Et certains d'entre nous qui avons déjà
commencé à rompre le silence de la nuit réalisons
que notre métier est une vocation de l'agonie, mais nous devons
parler. Nous devons parler avec toute l'humilité de notre vision
limitée, mais nous devons parler. Et nous devons
également nous réjouir car c'est sans doute la
première fois dans l'histoire
de notre nation qu'un nombre important de chefs religieux choisissent
d'aller au-delà de la prophétie du patriotisme trop
persuasif pour marcher sur la grande voie d'une ferme dissidence
basée sur les ordres de la conscience et la lecture de
l'histoire. Peut-être est-ce un nouvel esprit qui grandit en
nous. Si c'est le cas, retraçons ses mouvements et
prions pour que notre être intérieur soit sensible
à ses conseils, car nous avons grand besoin d'une voie nouvelle
pour traverser la noirceur qui nous assaille.

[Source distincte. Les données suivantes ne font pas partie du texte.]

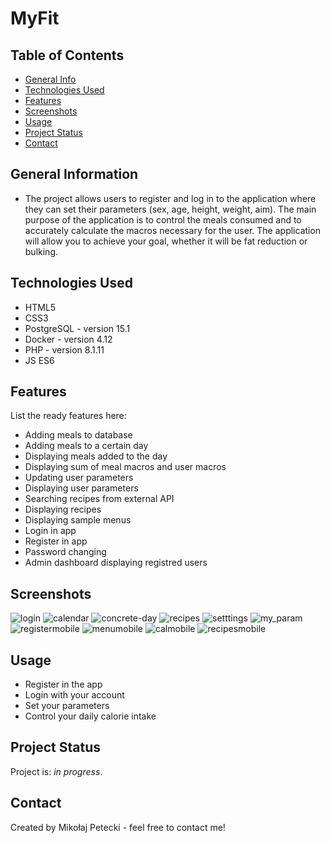# MyFit

## Table of Contents
* [General Info](#general-information)
* [Technologies Used](#technologies-used)
* [Features](#features)
* [Screenshots](#screenshots)
* [Usage](#usage)
* [Project Status](#project-status)
* [Contact](#contact)
<!-- * [License](#license) -->

## General Information
- The project allows users to register and log in to the application where they can set their parameters (sex, age, height, weight, aim). The main purpose of the application is to control the meals consumed and to accurately calculate the macros necessary for the user. The application will allow you to achieve your goal, whether it will be fat reduction or bulking.
<!-- You don't have to answer all the questions - just the ones relevant to your project. -->


## Technologies Used
- HTML5
- CSS3
- PostgreSQL - version 15.1
- Docker - version 4.12
- PHP - version 8.1.11
- JS ES6


## Features
List the ready features here:
- Adding meals to database
- Adding meals to a certain day
- Displaying meals added to the day
- Displaying sum of meal macros and user macros
- Updating user parameters
- Displaying user parameters
- Searching recipes from external API
- Displaying recipes
- Displaying sample menus
- Login in app
- Register in app
- Password changing
- Admin dashboard displaying registred users

## Screenshots
![login](https://user-images.githubusercontent.com/91915476/213835596-f69a5847-0051-42ad-8364-903cc4fce9e6.png)
![calendar](https://user-images.githubusercontent.com/91915476/213835613-0bb8cfce-280f-4592-96a0-8bbac8eba5b5.png)
![concrete-day](https://user-images.githubusercontent.com/91915476/213835625-2b12e744-683d-463e-8333-dd737710f10d.png)
![recipes](https://user-images.githubusercontent.com/91915476/213835630-6387338f-ef05-43ef-9656-5b98e9871b14.png)
![setttings](https://user-images.githubusercontent.com/91915476/213835634-adbd43b0-30d1-4aaa-8250-5c39f3a75e31.png)
![my_param](https://user-images.githubusercontent.com/91915476/213835640-7acf6f79-9fc5-4ca0-b0cb-6be9bcab43c3.png)
![registermobile](https://user-images.githubusercontent.com/91915476/218885338-3a2aa1bb-0333-4871-8f4a-18474d161e96.png)
![menumobile](https://user-images.githubusercontent.com/91915476/218885093-195886ba-fef8-4ede-a631-faac50399782.png)
![calmobile](https://user-images.githubusercontent.com/91915476/218885083-fa94e0a6-7171-44d3-8230-fd7630a34a62.png)
![recipesmobile](https://user-images.githubusercontent.com/91915476/218885103-35a811d6-2104-4a3a-90f1-b7f3076f4102.png)
<!-- If you have screenshots you'd like to share, include them here. -->

## Usage
- Register in the app
- Login with your account
- Set your parameters
- Control your daily calorie intake


## Project Status
Project is: _in progress_.

## Contact
Created by Mikołaj Petecki - feel free to contact me!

Depuis deux ans, depuis que j'ai entrepris de rompre
avec la trahison de mon propre silence et de dire ce qui brûle en
moi, et que j'appelle à une rupture radicale avec la destruction
du Vietnam, beaucoup de gens s'interrogent sur la sagesse de mon
engagement. C'est souvent ces questions qui sont au coeur des
inquiétudes dont ils me font
part : « Pourquoi parlez-vous de la guerre, docteur
King ? » « Pourquoi joignez-vous votre voix
à celles de la dissidence ? » « La
paix et les droits civiques ne vont pas ensemble »,
disent-ils. « Ne faites-vous pas du tort à la cause
de votre peuple ? » Et quand je les
entends, bien que je comprenne la source de leurs inquiétudes,
je n'en demeure pas moins très peiné, car ces questions
signifient que ceux qui les posent ne m'ont pas vraiment connu, n'ont
pas vraiment compris mon engagement et ma vocation. Leurs questions
laissent entendre qu'ils ne connaissent pas le monde dans lequel ils
vivent.
À la lumière d'une si tragique
incompréhension, je crois qu'il est important d'essayer
d'énoncer clairement, et j'espère de façon
concise, pourquoi je crois que la voie qui a son origine à
l'église baptiste de Dexter Avenue, l'église de
Montgomery, Alabama, où j'ai commencé mon pastorat, me
mène à ce sanctuaire ce soir.
Je viens sur cette estrade pour faire un plaidoyer
passionné pour mon pays bien aimé. Ce discours ne
s'adresse pas à Hanoï ou au Front de libération
nationale, pas plus qu'à la Chine ou à la Russie. Il
n'est pas non plus destiné à sous-estimer
l'ambiguïté de la situation dans son ensemble et le besoin
d'une solution globale pour la tragédie du
Vietnam. Ce n'est pas non plus une tentative pour faire passer le Nord
Vietnam ou le Front de libération nationale pour des parangons
de vertu, pas plus que pour sous-estimer le rôle qu'ils peuvent
jouer dans la résolution positive du conflit. Même s'ils
peuvent tous les deux avoir des raisons justifiables de douter de la
bonne foi des États-Unis, la
vie et l'histoire offrent des témoignages éloquents au
fait que les conflits ne sont jamais résolus sans un
échange de confiance entre les deux parties.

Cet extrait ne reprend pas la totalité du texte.